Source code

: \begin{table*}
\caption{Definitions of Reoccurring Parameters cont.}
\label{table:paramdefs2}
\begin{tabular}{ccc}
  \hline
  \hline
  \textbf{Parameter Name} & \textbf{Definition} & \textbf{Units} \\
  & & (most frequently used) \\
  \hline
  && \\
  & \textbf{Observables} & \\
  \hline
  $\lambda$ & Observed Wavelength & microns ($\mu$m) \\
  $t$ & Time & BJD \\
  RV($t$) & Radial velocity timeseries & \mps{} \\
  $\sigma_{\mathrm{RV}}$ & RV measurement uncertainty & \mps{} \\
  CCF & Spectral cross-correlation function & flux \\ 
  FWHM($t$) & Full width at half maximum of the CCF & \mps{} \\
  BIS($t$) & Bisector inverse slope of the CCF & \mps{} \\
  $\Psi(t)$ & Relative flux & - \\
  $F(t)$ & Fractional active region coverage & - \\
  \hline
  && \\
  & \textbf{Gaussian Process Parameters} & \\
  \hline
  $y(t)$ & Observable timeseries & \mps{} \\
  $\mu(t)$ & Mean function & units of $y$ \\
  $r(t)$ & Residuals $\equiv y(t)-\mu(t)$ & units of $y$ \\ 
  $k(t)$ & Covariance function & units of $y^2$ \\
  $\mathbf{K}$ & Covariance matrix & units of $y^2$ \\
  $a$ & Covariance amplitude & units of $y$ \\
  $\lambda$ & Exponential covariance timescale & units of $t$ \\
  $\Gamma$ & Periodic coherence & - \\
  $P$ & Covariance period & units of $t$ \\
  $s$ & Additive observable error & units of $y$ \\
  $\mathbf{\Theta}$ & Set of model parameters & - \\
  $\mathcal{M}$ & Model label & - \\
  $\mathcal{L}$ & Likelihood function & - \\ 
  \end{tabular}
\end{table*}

■ ■ ■

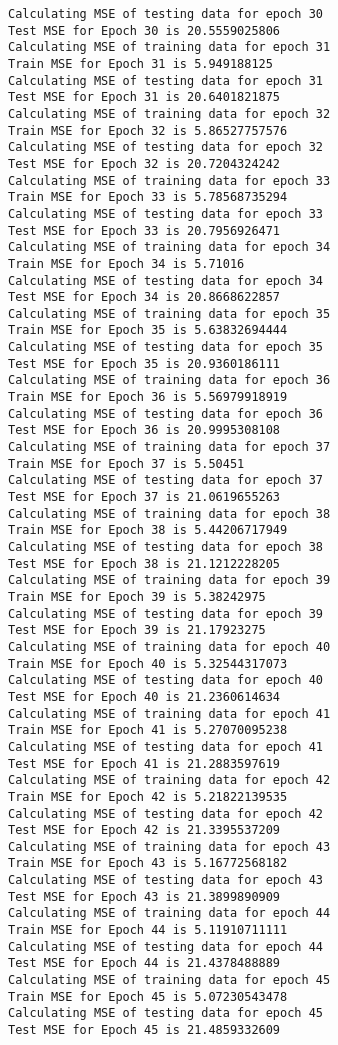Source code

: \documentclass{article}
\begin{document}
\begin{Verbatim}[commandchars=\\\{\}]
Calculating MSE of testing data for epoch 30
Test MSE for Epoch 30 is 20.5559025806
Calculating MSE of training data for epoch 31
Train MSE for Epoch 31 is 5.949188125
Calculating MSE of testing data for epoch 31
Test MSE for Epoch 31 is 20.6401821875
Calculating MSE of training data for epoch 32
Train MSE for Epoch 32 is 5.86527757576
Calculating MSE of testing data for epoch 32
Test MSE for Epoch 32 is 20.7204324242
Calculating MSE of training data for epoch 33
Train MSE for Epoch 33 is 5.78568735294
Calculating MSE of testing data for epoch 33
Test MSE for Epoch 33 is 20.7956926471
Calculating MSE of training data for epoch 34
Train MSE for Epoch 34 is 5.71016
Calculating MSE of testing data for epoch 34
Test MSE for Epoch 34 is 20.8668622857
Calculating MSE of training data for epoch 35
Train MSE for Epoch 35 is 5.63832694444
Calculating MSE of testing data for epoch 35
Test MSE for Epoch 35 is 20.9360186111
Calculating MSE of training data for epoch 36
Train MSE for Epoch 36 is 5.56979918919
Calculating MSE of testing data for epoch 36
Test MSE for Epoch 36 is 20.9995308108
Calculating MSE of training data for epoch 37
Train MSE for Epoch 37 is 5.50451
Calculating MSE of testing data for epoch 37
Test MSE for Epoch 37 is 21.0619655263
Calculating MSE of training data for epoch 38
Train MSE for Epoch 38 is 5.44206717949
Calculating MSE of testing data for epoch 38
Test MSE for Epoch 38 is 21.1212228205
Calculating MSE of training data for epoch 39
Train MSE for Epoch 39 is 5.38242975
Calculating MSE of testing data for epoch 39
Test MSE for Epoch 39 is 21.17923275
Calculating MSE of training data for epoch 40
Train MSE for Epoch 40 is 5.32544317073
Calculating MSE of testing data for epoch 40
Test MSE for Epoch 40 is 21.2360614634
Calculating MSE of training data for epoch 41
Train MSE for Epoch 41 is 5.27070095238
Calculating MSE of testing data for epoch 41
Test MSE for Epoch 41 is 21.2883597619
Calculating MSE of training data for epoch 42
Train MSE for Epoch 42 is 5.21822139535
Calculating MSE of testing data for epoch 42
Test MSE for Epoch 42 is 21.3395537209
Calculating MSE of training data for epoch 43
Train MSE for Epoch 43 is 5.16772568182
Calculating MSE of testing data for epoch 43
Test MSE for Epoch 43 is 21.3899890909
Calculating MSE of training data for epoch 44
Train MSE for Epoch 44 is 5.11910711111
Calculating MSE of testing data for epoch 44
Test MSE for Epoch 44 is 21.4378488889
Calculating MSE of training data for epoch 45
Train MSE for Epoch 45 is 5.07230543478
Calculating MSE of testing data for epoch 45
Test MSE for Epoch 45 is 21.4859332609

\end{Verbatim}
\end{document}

■ ■ ■

» **Task requirements**
Copy all lines in the listing above where the string "label" appears.

» **Answer to this task**
\label{table:paramdefs2}
  $\mathcal{M}$ & Model label & - \\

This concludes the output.